I didn’t know where the story was going to, or what event was about to happen to challenge and bring out my characters. Mostly, that would happen when I had other things on my mind, when I couldn’t settle to work.

The strange thing was, that on my chemo days, I was hardly ever stuck. After I had been connected up, had chatted with the lovely nursing staff and got to know a bit about the other patient who might be sharing the room with me, I’d take up my pen and I would write. Often, by the end of my two to three hour session, I would have a whole chapter written.

Eventually,  Ben’s Challenge was finished, and it is now published as both a printed book and an e-book. Now I am writing a follow-up. It isn’t a sequel as such as in when a story continues in a saga, it is just another story about Ben and his life back in the late 1950s.

The book started with a rush, and I soon had three chapters written. Then is stopped. It was another six months before I managed to get three more chapters written. One reasons for this is the time I have had to spend promoting and selling the first book. However, I want to get back into Ben’s life and that of the other characters; some of them the same as before, and some new ones. But none of the characters are speaking to me.

It is only recently that I have realised that it is not the characters who aren’t speaking with me, but that, if they are speaking, I am too distracted to listen. I am distracted by the promotion and selling; by everyday life; and especially by the computer, with its emails, e-zines on writing, interesting blogs – and Facebook.
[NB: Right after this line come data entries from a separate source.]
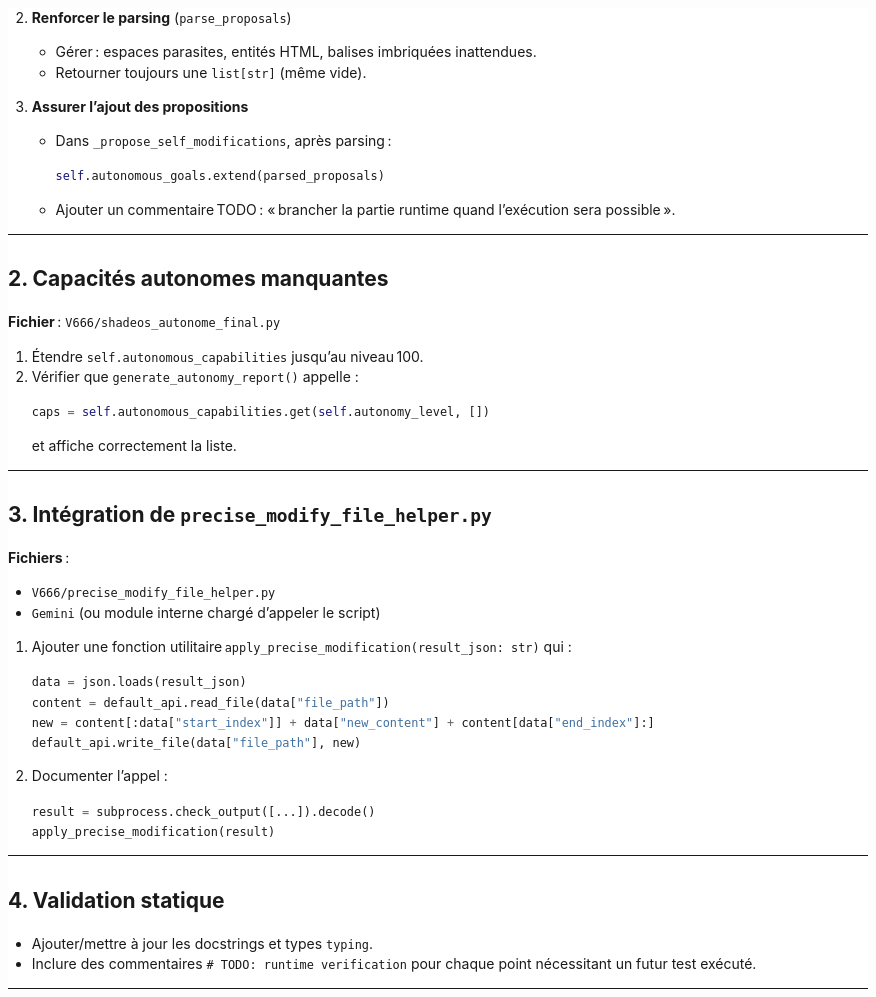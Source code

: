 2. **Renforcer le parsing** (`parse_proposals`)  
   - Gérer : espaces parasites, entités HTML, balises imbriquées inattendues.  
   - Retourner toujours une `list[str]` (même vide).

3. **Assurer l’ajout des propositions**  
   - Dans `_propose_self_modifications`, après parsing :  
     ```python
     self.autonomous_goals.extend(parsed_proposals)
     ```
   - Ajouter un commentaire TODO : « brancher la partie runtime quand l’exécution sera possible ».

---

## 2. Capacités autonomes manquantes

**Fichier** : `V666/shadeos_autonome_final.py`

1. Étendre `self.autonomous_capabilities` jusqu’au niveau 100.  
2. Vérifier que `generate_autonomy_report()` appelle :  
   ```python
   caps = self.autonomous_capabilities.get(self.autonomy_level, [])
   ```
   et affiche correctement la liste.

---

## 3. Intégration de `precise_modify_file_helper.py`

**Fichiers** :  
- `V666/precise_modify_file_helper.py`  
- `Gemini` (ou module interne chargé d’appeler le script)

1. Ajouter une fonction utilitaire `apply_precise_modification(result_json: str)` qui :
   ```python
   data = json.loads(result_json)
   content = default_api.read_file(data["file_path"])
   new = content[:data["start_index"]] + data["new_content"] + content[data["end_index"]:]
   default_api.write_file(data["file_path"], new)
   ```
2. Documenter l’appel :  
   ```python
   result = subprocess.check_output([...]).decode()
   apply_precise_modification(result)
   ```

---

## 4. Validation statique

- Ajouter/mettre à jour les docstrings et types `typing`.
- Inclure des commentaires `# TODO: runtime verification` pour chaque point nécessitant un futur test exécuté.

---

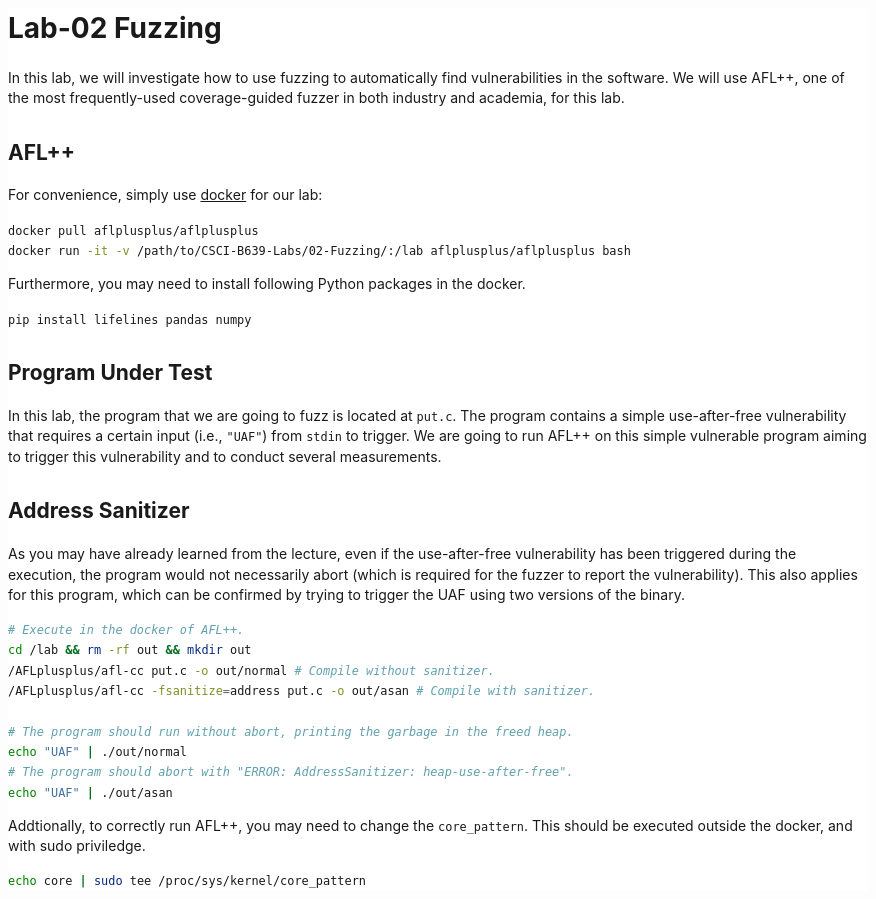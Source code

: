 # Lab-02 Fuzzing

In this lab, we will investigate how to use fuzzing to automatically find vulnerabilities in the software. We will use AFL++, one of the most frequently-used coverage-guided fuzzer in both industry and academia, for this lab.

## AFL++

For convenience, simply use [docker](https://github.com/AFLplusplus/AFLplusplus?tab=readme-ov-file#building-and-installing-afl) for our lab:

```bash
docker pull aflplusplus/aflplusplus
docker run -it -v /path/to/CSCI-B639-Labs/02-Fuzzing/:/lab aflplusplus/aflplusplus bash
```

Furthermore, you may need to install following Python packages in the docker.

```bash
pip install lifelines pandas numpy
```

## Program Under Test

In this lab, the program that we are going to fuzz is located at `put.c`. The program contains a simple use-after-free vulnerability that requires a certain input (i.e., `"UAF"`) from `stdin` to trigger. We are going to run AFL++ on this simple vulnerable program aiming to trigger this vulnerability and to conduct several measurements.

## Address Sanitizer

As you may have already learned from the lecture, even if the use-after-free vulnerability has been triggered during the execution, the program would not necessarily abort (which is required for the fuzzer to report the vulnerability). This also applies for this program, which can be confirmed by trying to trigger the UAF using two versions of the binary.

```bash
# Execute in the docker of AFL++.
cd /lab && rm -rf out && mkdir out
/AFLplusplus/afl-cc put.c -o out/normal # Compile without sanitizer.
/AFLplusplus/afl-cc -fsanitize=address put.c -o out/asan # Compile with sanitizer.

# The program should run without abort, printing the garbage in the freed heap.
echo "UAF" | ./out/normal
# The program should abort with "ERROR: AddressSanitizer: heap-use-after-free".
echo "UAF" | ./out/asan
```

Addtionally, to correctly run AFL++, you may need to change the `core_pattern`. This should be executed outside the docker, and with sudo priviledge.

```bash
echo core | sudo tee /proc/sys/kernel/core_pattern
```
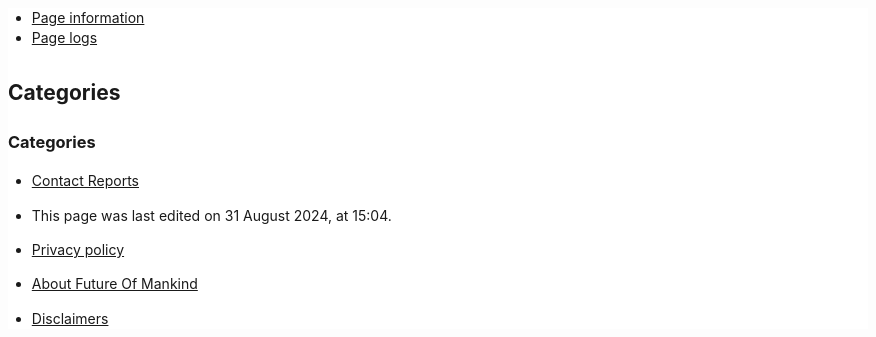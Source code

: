   * [Page information](https://www.futureofmankind.co.uk/Billy_Meier/</w/index.php?title=Contact_Report_380&action=info> "More information about this page")
  * [Page logs](https://www.futureofmankind.co.uk/Billy_Meier/</w/index.php?title=Special:Log&page=Contact+Report+380>)


## Categories
### Categories
  * [Contact Reports](https://www.futureofmankind.co.uk/Billy_Meier/</Billy_Meier/Category:Contact_Reports> "Category:Contact Reports")


  * This page was last edited on 31 August 2024, at 15:04.


  * [Privacy policy](https://www.futureofmankind.co.uk/Billy_Meier/</Billy_Meier/Future_Of_Mankind:Privacy_policy>)
  * [About Future Of Mankind](https://www.futureofmankind.co.uk/Billy_Meier/</Billy_Meier/Future_Of_Mankind:About>)
  * [Disclaimers](https://www.futureofmankind.co.uk/Billy_Meier/</Billy_Meier/Future_Of_Mankind:General_disclaimer>)


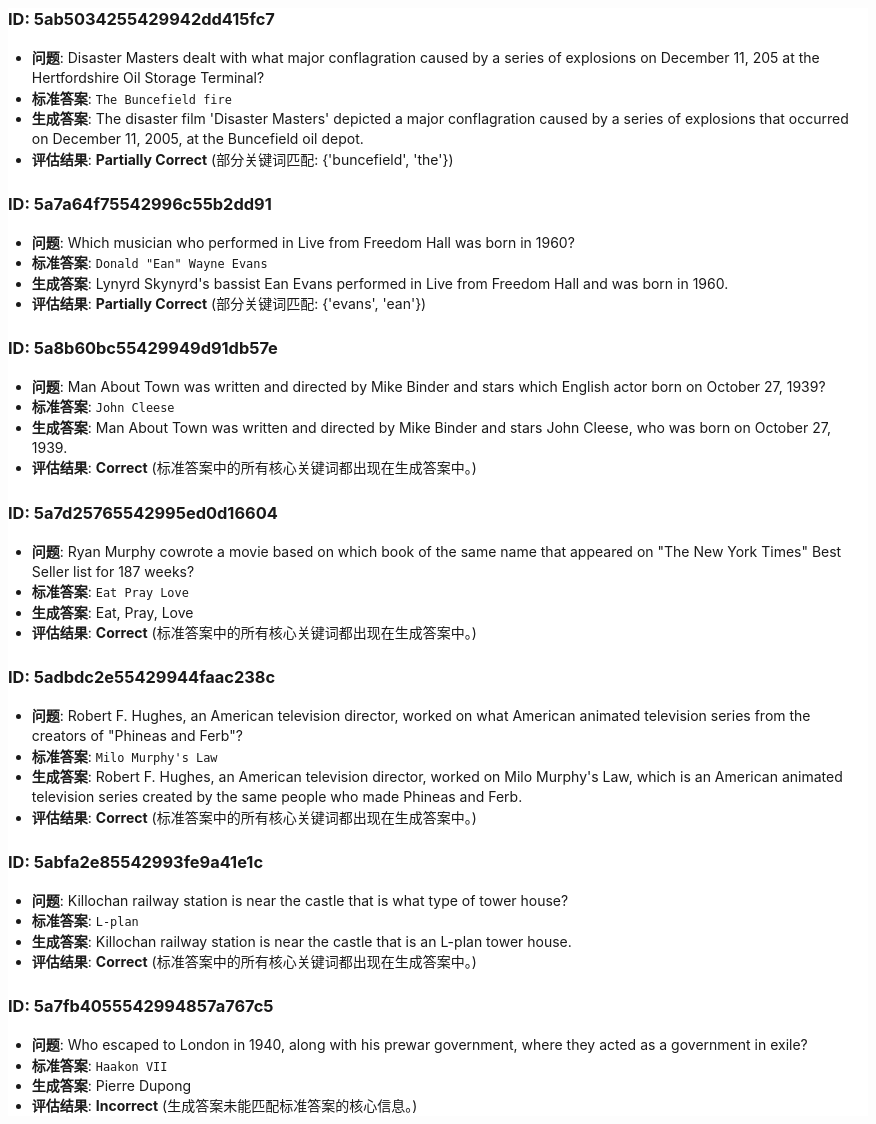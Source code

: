 ### ID: 5ab5034255429942dd415fc7
- **问题**: Disaster Masters dealt with what major conflagration caused by a series of explosions on December 11, 205 at the Hertfordshire Oil Storage Terminal?
- **标准答案**: `The Buncefield fire`
- **生成答案**: The disaster film 'Disaster Masters' depicted a major conflagration caused by a series of explosions that occurred on December 11, 2005, at the Buncefield oil depot.
- **评估结果**: **Partially Correct** (部分关键词匹配: {'buncefield', 'the'})

### ID: 5a7a64f75542996c55b2dd91
- **问题**: Which musician who performed in Live from Freedom Hall was born in 1960?
- **标准答案**: `Donald "Ean" Wayne Evans`
- **生成答案**: Lynyrd Skynyrd's bassist Ean Evans performed in Live from Freedom Hall and was born in 1960.
- **评估结果**: **Partially Correct** (部分关键词匹配: {'evans', 'ean'})

### ID: 5a8b60bc55429949d91db57e
- **问题**: Man About Town was written and directed by Mike Binder and stars which English actor born on October 27, 1939?
- **标准答案**: `John Cleese`
- **生成答案**: Man About Town was written and directed by Mike Binder and stars John Cleese, who was born on October 27, 1939.
- **评估结果**: **Correct** (标准答案中的所有核心关键词都出现在生成答案中。)

### ID: 5a7d25765542995ed0d16604
- **问题**: Ryan Murphy cowrote a movie based on which book of the same name that appeared on "The New York Times" Best Seller list for 187 weeks?
- **标准答案**: `Eat Pray Love`
- **生成答案**: Eat, Pray, Love
- **评估结果**: **Correct** (标准答案中的所有核心关键词都出现在生成答案中。)

### ID: 5adbdc2e55429944faac238c
- **问题**: Robert F. Hughes, an American television director, worked on what American animated television series from the creators of "Phineas and Ferb"?
- **标准答案**: `Milo Murphy's Law`
- **生成答案**: Robert F. Hughes, an American television director, worked on Milo Murphy's Law, which is an American animated television series created by the same people who made Phineas and Ferb.
- **评估结果**: **Correct** (标准答案中的所有核心关键词都出现在生成答案中。)

### ID: 5abfa2e85542993fe9a41e1c
- **问题**: Killochan railway station is near the castle that is what type of tower house?
- **标准答案**: `L-plan`
- **生成答案**: Killochan railway station is near the castle that is an L-plan tower house.
- **评估结果**: **Correct** (标准答案中的所有核心关键词都出现在生成答案中。)

### ID: 5a7fb4055542994857a767c5
- **问题**: Who escaped to London in 1940, along with his prewar government, where they acted as a government in exile?
- **标准答案**: `Haakon VII`
- **生成答案**: Pierre Dupong
- **评估结果**: **Incorrect** (生成答案未能匹配标准答案的核心信息。)
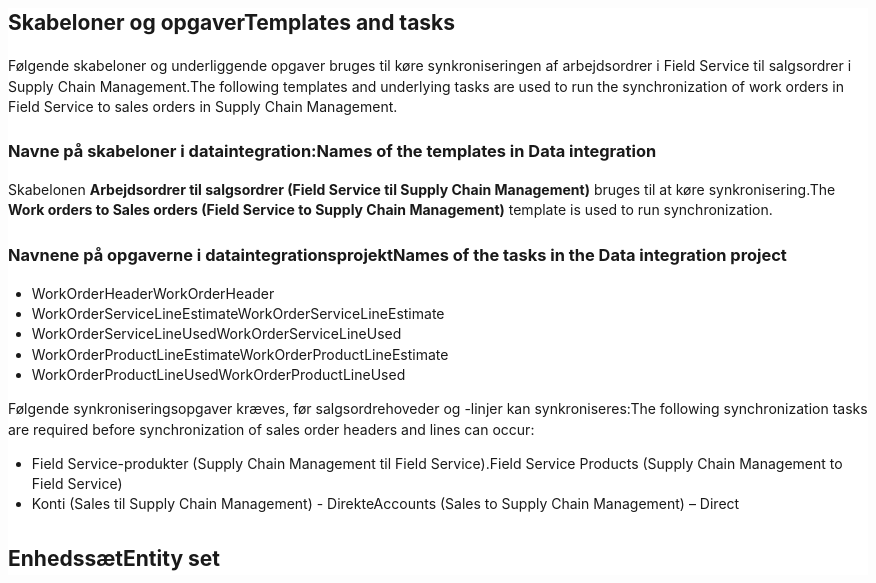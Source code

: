 
## <a name="templates-and-tasks"></a><span data-ttu-id="faf7b-106">Skabeloner og opgaver</span><span class="sxs-lookup"><span data-stu-id="faf7b-106">Templates and tasks</span></span>

<span data-ttu-id="faf7b-107">Følgende skabeloner og underliggende opgaver bruges til køre synkroniseringen af arbejdsordrer i Field Service til salgsordrer i Supply Chain Management.</span><span class="sxs-lookup"><span data-stu-id="faf7b-107">The following templates and underlying tasks are used to run the synchronization of work orders in Field Service to sales orders in Supply Chain Management.</span></span>

### <a name="names-of-the-templates-in-data-integration"></a><span data-ttu-id="faf7b-108">Navne på skabeloner i dataintegration:</span><span class="sxs-lookup"><span data-stu-id="faf7b-108">Names of the templates in Data integration</span></span>

<span data-ttu-id="faf7b-109">Skabelonen **Arbejdsordrer til salgsordrer (Field Service til Supply Chain Management)** bruges til at køre synkronisering.</span><span class="sxs-lookup"><span data-stu-id="faf7b-109">The **Work orders to Sales orders (Field Service to Supply Chain Management)** template is used to run synchronization.</span></span>

### <a name="names-of-the-tasks-in-the-data-integration-project"></a><span data-ttu-id="faf7b-110">Navnene på opgaverne i dataintegrationsprojekt</span><span class="sxs-lookup"><span data-stu-id="faf7b-110">Names of the tasks in the Data integration project</span></span>

- <span data-ttu-id="faf7b-111">WorkOrderHeader</span><span class="sxs-lookup"><span data-stu-id="faf7b-111">WorkOrderHeader</span></span>
- <span data-ttu-id="faf7b-112">WorkOrderServiceLineEstimate</span><span class="sxs-lookup"><span data-stu-id="faf7b-112">WorkOrderServiceLineEstimate</span></span>
- <span data-ttu-id="faf7b-113">WorkOrderServiceLineUsed</span><span class="sxs-lookup"><span data-stu-id="faf7b-113">WorkOrderServiceLineUsed</span></span>
- <span data-ttu-id="faf7b-114">WorkOrderProductLineEstimate</span><span class="sxs-lookup"><span data-stu-id="faf7b-114">WorkOrderProductLineEstimate</span></span>
- <span data-ttu-id="faf7b-115">WorkOrderProductLineUsed</span><span class="sxs-lookup"><span data-stu-id="faf7b-115">WorkOrderProductLineUsed</span></span>

<span data-ttu-id="faf7b-116">Følgende synkroniseringsopgaver kræves, før salgsordrehoveder og -linjer kan synkroniseres:</span><span class="sxs-lookup"><span data-stu-id="faf7b-116">The following synchronization tasks are required before synchronization of sales order headers and lines can occur:</span></span>

- <span data-ttu-id="faf7b-117">Field Service-produkter (Supply Chain Management til Field Service).</span><span class="sxs-lookup"><span data-stu-id="faf7b-117">Field Service Products (Supply Chain Management to Field Service)</span></span>
- <span data-ttu-id="faf7b-118">Konti (Sales til Supply Chain Management) - Direkte</span><span class="sxs-lookup"><span data-stu-id="faf7b-118">Accounts (Sales to Supply Chain Management) – Direct</span></span>

## <a name="entity-set"></a><span data-ttu-id="faf7b-119">Enhedssæt</span><span class="sxs-lookup"><span data-stu-id="faf7b-119">Entity set</span></span>
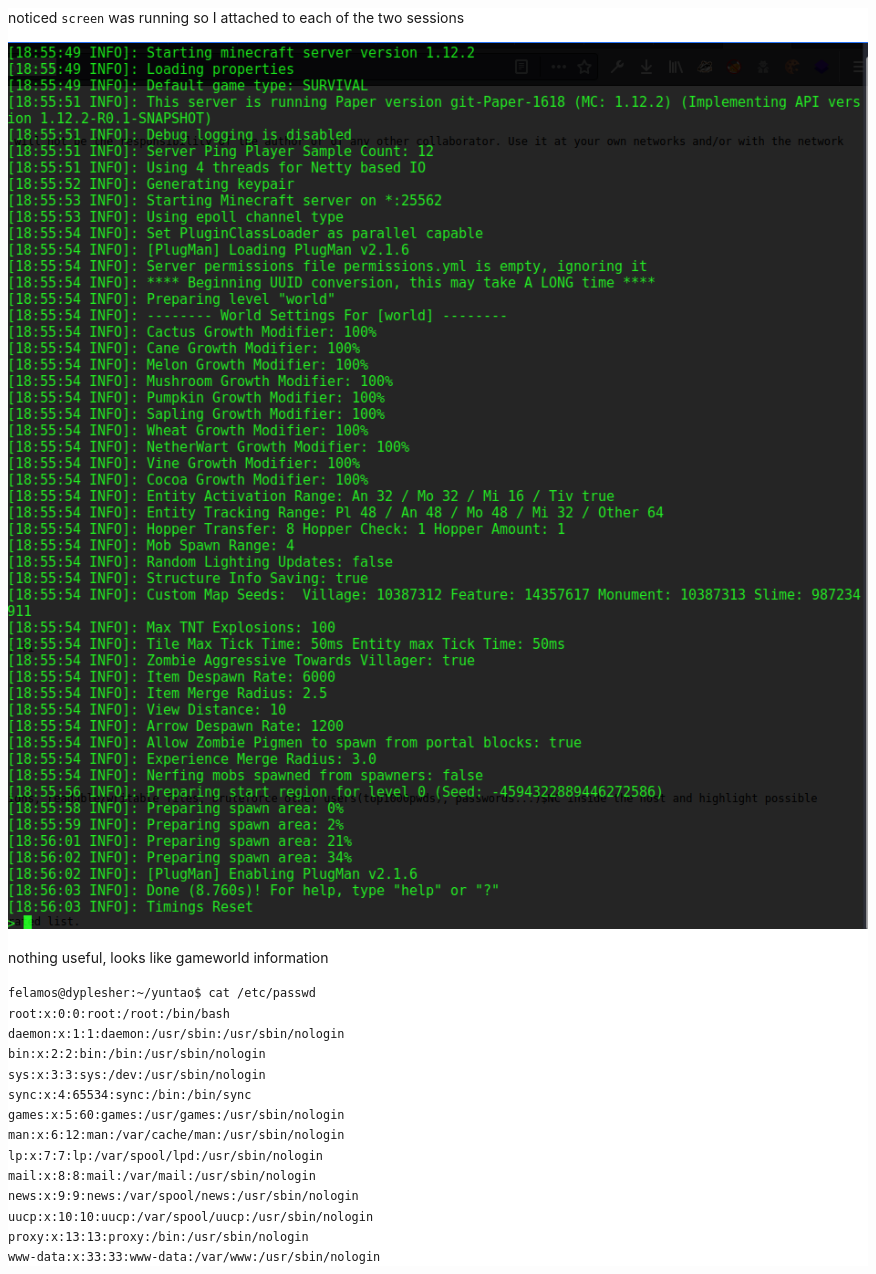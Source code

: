 noticed `screen` was running so I attached to each of the two sessions

![](../../.gitbook/assets/19-screen2.png.png)

nothing useful, looks like gameworld information

```text
felamos@dyplesher:~/yuntao$ cat /etc/passwd
root:x:0:0:root:/root:/bin/bash
daemon:x:1:1:daemon:/usr/sbin:/usr/sbin/nologin
bin:x:2:2:bin:/bin:/usr/sbin/nologin
sys:x:3:3:sys:/dev:/usr/sbin/nologin
sync:x:4:65534:sync:/bin:/bin/sync
games:x:5:60:games:/usr/games:/usr/sbin/nologin
man:x:6:12:man:/var/cache/man:/usr/sbin/nologin
lp:x:7:7:lp:/var/spool/lpd:/usr/sbin/nologin
mail:x:8:8:mail:/var/mail:/usr/sbin/nologin
news:x:9:9:news:/var/spool/news:/usr/sbin/nologin
uucp:x:10:10:uucp:/var/spool/uucp:/usr/sbin/nologin
proxy:x:13:13:proxy:/bin:/usr/sbin/nologin
www-data:x:33:33:www-data:/var/www:/usr/sbin/nologin
```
When I was undergoing chemo, I was in a recliner chair, ‘tied’ to a drip. I couldn’t go anywhere. There were only two of us in the room most of the time, and the other patient would often be reading or dozing for much of the time. The only interruption would be when a nurse came in to check or change the drip. But, most of all, there was no computer. Thus, I could focus on what I was doing, listen to the characters and write their story.

Obviously, the strength of my will power – or won’t power – is sadly lacking. I can’t keep the internet unconnected; I can’t close the door on my husband and on the other people who require my attention. So, if I do not develop that power to say ‘no’ and stick with it, the only way I can listen and write is when I go out somewhere – to the lake, to a coffee shop, to somewhere that life and the computer do not distract me.

So, because it is not my characters who aren’t talking to me, but me who is shutting them out, I just have to open the door to them again. But I don’t want another series of chemo treatments to help me do it!